**DESCRIPTION OF THE TASK**
Could you count the lines in the listing that include the word "contraseña"? Give only the number.

○ ○ ○ ○ ○ ○ ○

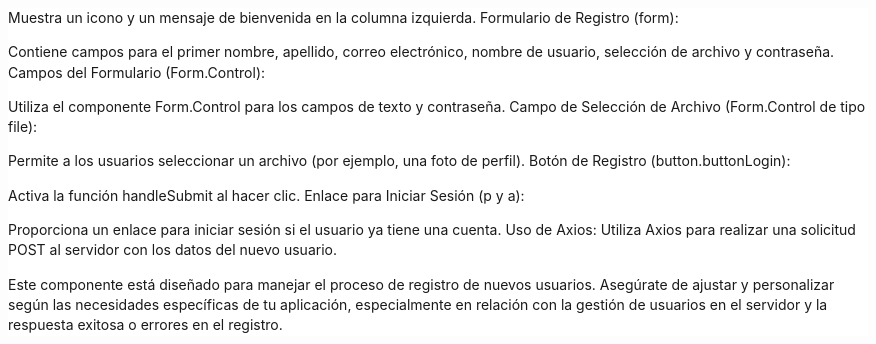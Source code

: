 Muestra un icono y un mensaje de bienvenida en la columna izquierda.
Formulario de Registro (form):

Contiene campos para el primer nombre, apellido, correo electrónico, nombre de usuario, selección de archivo y contraseña.
Campos del Formulario (Form.Control):

Utiliza el componente Form.Control para los campos de texto y contraseña.
Campo de Selección de Archivo (Form.Control de tipo file):

Permite a los usuarios seleccionar un archivo (por ejemplo, una foto de perfil).
Botón de Registro (button.buttonLogin):

Activa la función handleSubmit al hacer clic.
Enlace para Iniciar Sesión (p y a):

Proporciona un enlace para iniciar sesión si el usuario ya tiene una cuenta.
Uso de Axios:
Utiliza Axios para realizar una solicitud POST al servidor con los datos del nuevo usuario.

Este componente está diseñado para manejar el proceso de registro de nuevos usuarios. Asegúrate de ajustar y personalizar según las necesidades específicas de tu aplicación, especialmente en relación con la gestión de usuarios en el servidor y la respuesta exitosa o errores en el registro.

○ ○ ○ ○ ○ ○ ○

**SOLVED EXERCISE**
2